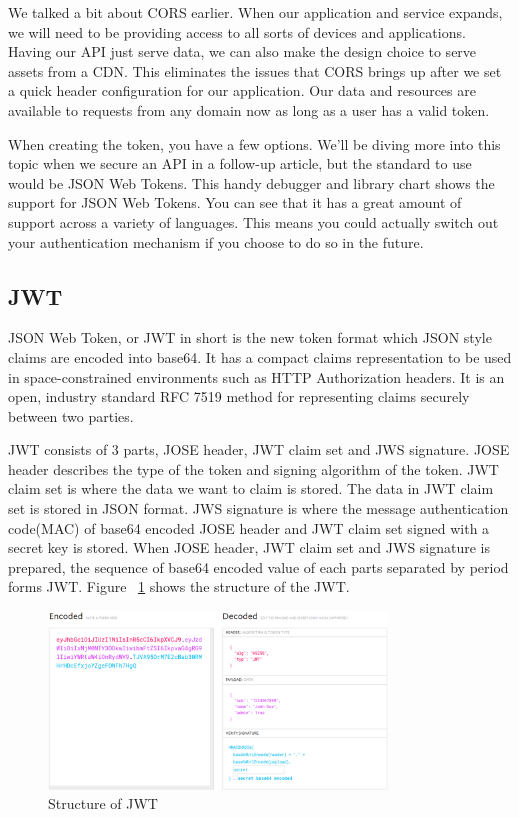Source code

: \documentclass[journal,article,submit,moreauthors,pdftex,10pt,a4paper]{mdpi}
\begin{document}
We talked a bit about CORS earlier. When our application and service expands, we will need to be providing access to all sorts of devices and applications. Having our API just serve data, we can also make the design choice to serve assets from a CDN. This eliminates the issues that CORS brings up after we set a quick header configuration for our application. Our data and resources are available to requests from any domain now as long as a user has a valid token.

When creating the token, you have a few options. We’ll be diving more into this topic when we secure an API in a follow-up article, but the standard to use would be JSON Web Tokens. This handy debugger and library chart shows the support for JSON Web Tokens. You can see that it has a great amount of support across a variety of languages. This means you could actually switch out your authentication mechanism if you choose to do so in the future.

\subsection{JWT}
JSON Web Token, or JWT in short is the new token format which JSON style claims are encoded into base64. It has a compact claims representation to be used in space-constrained environments such as HTTP Authorization headers. It is an open, industry standard RFC 7519 method for representing claims securely between two parties.

JWT consists of 3 parts, JOSE header, JWT claim set and JWS signature. JOSE header describes the type of the token and signing algorithm of the token. JWT claim set is where the data we want to claim is stored. The data in JWT claim set is stored in JSON format. JWS signature is where the message authentication code(MAC) of base64 encoded JOSE header and JWT claim set signed with a secret key is stored. When JOSE header, JWT claim set and JWS signature is prepared, the sequence of base64 encoded value of each parts separated by period forms JWT. Figure ~\ref{structure} shows the structure of the JWT.

\begin{figure}[H]
    \centering
    \includegraphics[width=9cm]{figures/jwt_structure}
    \caption{Structure of JWT}
    \label{structure}
\end{figure}
\end{document}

* _Assigned task_
Lines with the word "into" in them should be copied from the preceding records.

* _Task response_
When creating the token, you have a few options. We’ll be diving more into this topic when we secure an API in a follow-up article, but the standard to use would be JSON Web Tokens. This handy debugger and library chart shows the support for JSON Web Tokens. You can see that it has a great amount of support across a variety of languages. This means you could actually switch out your authentication mechanism if you choose to do so in the future.
JSON Web Token, or JWT in short is the new token format which JSON style claims are encoded into base64. It has a compact claims representation to be used in space-constrained environments such as HTTP Authorization headers. It is an open, industry standard RFC 7519 method for representing claims securely between two parties.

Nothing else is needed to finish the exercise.